← All articles Engineering

The Harness and the Substrate

How we built an agent runtime on a data-native platform — and why the platform is the point.

OBTO Engineering · Insights from the Glass Box

Most "AI agent" architectures are a model loop bolted onto infrastructure that was never designed for agents. You bring a framework for the reasoning loop, then assemble the rest yourself: somewhere to persist conversations, a way to stream partial output to a UI, a multi-tenancy story, a governance story for which model runs, a deployment target for whatever the agent produces. Five systems, five seams, five places for state to drift.

We took a different bet. At OBTO, the platform an agent runs on and the platform an agent builds on are the same substrate — and that substrate is data. This post walks the architecture: the agent harness (especially its core), the platform underneath it, and where the two meet. It also separates what we've proven from what we've only designed for, because for this audience that line is the whole point.

The substrate: an app is data, not a build artifact

Start with the platform, because it's the part that makes the rest unusual.

On OBTO, the units of an application — server scripts, HTTP routes, pages, client components, stylesheets — are not files in a repository that get compiled, bundled, and shipped to a server. They are records in a database. A server module is a row. A route is a row. A 6,000-line frontend component is a row.

That sounds like a storage detail. It's actually the whole thesis, and it has three consequences that matter enormously when your primary developer is an agent.

1. Hot-reload is the default, not a dev-mode convenience. Application artifacts — server scripts, routes, the frontend itself — are resolved per request from the record store, so an edit takes effect on the next request: no rebuild, no bundle, no deploy pipeline. The change-to-live latency is a database write. (Platform-level modules that load once at process start — the MCP server itself, for one — are the exception; those still load on restart.) For a human team that's a convenience. For an agent iterating in a tight observe-edit-verify loop, it removes the single biggest source of cycle latency. We edited a 1,100-line model engine and a 6,000-line UI component this way, on the running system, while people were using it.

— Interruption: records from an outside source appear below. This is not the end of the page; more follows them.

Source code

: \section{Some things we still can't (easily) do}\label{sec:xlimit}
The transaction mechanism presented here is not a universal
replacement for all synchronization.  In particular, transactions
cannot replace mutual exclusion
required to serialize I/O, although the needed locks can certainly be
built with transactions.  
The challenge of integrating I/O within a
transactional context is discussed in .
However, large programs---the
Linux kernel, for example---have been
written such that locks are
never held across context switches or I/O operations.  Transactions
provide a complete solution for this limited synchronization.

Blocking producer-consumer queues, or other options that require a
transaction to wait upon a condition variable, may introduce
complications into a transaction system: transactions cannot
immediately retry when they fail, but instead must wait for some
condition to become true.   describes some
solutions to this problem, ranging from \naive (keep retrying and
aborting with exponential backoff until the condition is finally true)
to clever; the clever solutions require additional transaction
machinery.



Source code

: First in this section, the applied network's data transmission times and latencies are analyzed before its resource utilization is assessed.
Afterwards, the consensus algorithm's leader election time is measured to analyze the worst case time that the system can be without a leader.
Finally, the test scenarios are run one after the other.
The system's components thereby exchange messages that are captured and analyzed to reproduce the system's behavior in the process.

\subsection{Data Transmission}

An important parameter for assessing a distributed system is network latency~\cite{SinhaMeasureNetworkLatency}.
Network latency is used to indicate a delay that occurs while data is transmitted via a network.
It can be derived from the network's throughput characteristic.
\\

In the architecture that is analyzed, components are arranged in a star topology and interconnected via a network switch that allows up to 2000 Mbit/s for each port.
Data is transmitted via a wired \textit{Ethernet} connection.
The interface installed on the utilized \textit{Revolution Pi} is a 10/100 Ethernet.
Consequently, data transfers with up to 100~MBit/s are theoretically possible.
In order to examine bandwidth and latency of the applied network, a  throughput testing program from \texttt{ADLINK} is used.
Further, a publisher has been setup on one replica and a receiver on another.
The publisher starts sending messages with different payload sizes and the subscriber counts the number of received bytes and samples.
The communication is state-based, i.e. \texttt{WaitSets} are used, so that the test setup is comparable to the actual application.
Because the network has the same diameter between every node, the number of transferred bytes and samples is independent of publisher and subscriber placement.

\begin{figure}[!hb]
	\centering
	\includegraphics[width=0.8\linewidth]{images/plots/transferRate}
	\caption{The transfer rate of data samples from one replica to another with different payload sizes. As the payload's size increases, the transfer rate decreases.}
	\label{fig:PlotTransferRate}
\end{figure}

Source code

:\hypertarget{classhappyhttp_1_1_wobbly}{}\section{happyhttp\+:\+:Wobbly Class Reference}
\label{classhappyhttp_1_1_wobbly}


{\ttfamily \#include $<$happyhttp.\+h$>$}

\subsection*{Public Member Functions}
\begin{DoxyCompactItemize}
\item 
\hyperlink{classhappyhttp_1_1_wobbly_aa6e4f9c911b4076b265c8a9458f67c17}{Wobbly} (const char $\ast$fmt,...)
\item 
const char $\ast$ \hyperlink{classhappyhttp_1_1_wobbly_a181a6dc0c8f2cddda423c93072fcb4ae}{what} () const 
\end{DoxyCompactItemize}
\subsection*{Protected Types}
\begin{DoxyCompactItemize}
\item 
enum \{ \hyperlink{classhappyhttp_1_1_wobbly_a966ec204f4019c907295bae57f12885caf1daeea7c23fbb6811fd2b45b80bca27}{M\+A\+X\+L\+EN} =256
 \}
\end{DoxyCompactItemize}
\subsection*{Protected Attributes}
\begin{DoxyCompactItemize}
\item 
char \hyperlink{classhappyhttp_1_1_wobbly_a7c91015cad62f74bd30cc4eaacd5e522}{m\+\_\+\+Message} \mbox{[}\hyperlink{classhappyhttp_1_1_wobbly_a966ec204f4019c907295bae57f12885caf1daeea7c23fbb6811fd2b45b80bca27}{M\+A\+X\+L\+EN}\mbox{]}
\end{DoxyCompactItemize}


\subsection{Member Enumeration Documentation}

Editing live code with no build step sounds reckless, so here's what stands in for the compiler. Writes are record-level atomic — a request resolves either the old artifact or the new one, never a half-applied patch. Frontend components are syntax-validated on save, so a malformed edit is rejected before it persists. Server modules instantiate fresh per call, so a bad edit's blast radius is the requests in flight, and a revert is live on the very next one. Layered on top are the controls every change inherits: tenant- and owner-scoped writes, dual-mode rollout behind kill-switches, and one-flag rollback. A stronger pre-deploy correctness gate is defense-in-depth we're still hardening — additive, not the only thing between an edit and production.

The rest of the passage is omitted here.